**Source texts of formatted documents:**
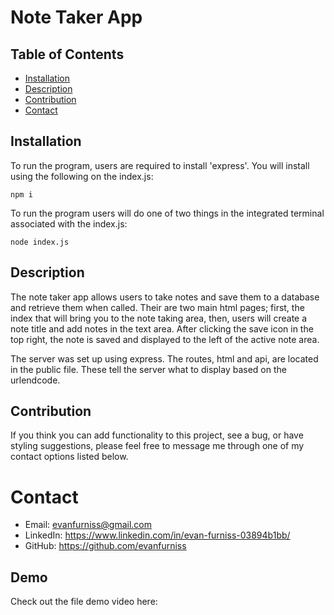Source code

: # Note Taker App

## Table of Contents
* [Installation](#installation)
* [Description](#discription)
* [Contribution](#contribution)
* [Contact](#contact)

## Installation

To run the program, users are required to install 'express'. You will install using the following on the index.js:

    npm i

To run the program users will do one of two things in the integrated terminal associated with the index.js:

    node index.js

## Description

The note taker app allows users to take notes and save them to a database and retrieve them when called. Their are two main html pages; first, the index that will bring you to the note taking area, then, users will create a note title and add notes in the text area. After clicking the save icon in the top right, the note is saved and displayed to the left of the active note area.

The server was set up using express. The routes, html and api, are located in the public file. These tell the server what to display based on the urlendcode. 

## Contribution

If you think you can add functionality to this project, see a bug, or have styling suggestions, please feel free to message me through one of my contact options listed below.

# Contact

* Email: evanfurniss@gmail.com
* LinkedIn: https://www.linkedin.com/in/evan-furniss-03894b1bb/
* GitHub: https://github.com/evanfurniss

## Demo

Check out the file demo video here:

...

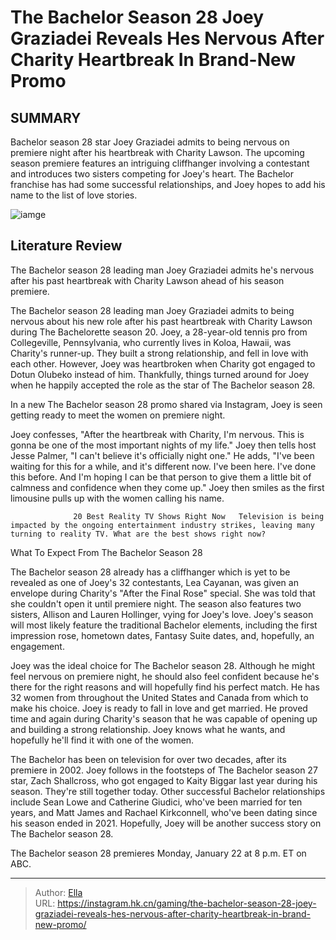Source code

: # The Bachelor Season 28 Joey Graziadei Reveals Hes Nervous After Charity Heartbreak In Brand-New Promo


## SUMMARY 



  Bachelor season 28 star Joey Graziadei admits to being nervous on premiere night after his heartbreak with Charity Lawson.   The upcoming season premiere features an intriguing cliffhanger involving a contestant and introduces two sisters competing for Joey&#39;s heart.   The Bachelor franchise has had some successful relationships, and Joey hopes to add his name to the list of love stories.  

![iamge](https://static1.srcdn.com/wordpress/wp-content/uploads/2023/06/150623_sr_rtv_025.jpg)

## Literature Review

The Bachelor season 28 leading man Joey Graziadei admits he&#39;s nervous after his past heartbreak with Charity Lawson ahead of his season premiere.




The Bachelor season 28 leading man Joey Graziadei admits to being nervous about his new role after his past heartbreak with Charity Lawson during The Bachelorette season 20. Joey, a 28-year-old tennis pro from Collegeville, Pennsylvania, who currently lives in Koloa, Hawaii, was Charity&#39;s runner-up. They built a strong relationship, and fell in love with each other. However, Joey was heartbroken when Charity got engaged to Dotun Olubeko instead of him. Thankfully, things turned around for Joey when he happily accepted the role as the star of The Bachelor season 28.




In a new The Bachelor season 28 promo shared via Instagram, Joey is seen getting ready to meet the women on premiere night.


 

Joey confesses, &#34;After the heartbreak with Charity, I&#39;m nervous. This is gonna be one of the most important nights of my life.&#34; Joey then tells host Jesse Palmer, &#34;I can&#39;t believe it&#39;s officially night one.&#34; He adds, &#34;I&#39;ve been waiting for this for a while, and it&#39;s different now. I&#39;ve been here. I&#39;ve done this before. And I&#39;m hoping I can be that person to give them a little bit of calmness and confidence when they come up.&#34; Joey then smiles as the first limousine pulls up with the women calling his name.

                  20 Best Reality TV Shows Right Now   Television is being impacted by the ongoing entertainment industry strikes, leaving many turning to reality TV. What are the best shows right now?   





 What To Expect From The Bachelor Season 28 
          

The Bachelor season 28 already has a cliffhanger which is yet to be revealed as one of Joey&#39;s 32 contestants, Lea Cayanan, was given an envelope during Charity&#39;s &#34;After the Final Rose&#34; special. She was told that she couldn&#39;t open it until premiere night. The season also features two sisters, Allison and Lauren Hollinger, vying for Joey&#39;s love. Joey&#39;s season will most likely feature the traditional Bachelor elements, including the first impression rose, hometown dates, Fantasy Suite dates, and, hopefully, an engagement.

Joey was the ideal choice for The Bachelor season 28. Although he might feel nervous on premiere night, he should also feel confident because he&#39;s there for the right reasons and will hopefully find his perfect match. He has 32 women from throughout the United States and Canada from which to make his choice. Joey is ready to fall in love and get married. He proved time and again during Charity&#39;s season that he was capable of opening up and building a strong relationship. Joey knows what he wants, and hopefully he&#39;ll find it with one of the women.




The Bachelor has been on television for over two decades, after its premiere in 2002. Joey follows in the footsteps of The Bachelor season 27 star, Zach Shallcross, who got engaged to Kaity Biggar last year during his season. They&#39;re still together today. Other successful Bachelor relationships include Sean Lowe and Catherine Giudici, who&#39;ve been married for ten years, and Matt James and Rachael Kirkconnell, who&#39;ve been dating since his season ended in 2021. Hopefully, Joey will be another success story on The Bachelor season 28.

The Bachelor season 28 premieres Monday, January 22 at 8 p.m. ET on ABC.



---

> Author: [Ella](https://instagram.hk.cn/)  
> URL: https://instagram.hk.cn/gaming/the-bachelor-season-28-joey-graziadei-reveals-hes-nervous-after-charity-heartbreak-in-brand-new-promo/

**TASK ITEM:** Return each line from the data where the string "this" can be found.

**EXPECTED OUTPUT:**
If you think you can add functionality to this project, see a bug, or have styling suggestions, please feel free to message me through one of my contact options listed below.
Joey confesses, &#34;After the heartbreak with Charity, I&#39;m nervous. This is gonna be one of the most important nights of my life.&#34; Joey then tells host Jesse Palmer, &#34;I can&#39;t believe it&#39;s officially night one.&#34; He adds, &#34;I&#39;ve been waiting for this for a while, and it&#39;s different now. I&#39;ve been here. I&#39;ve done this before. And I&#39;m hoping I can be that person to give them a little bit of calmness and confidence when they come up.&#34; Joey then smiles as the first limousine pulls up with the women calling his name.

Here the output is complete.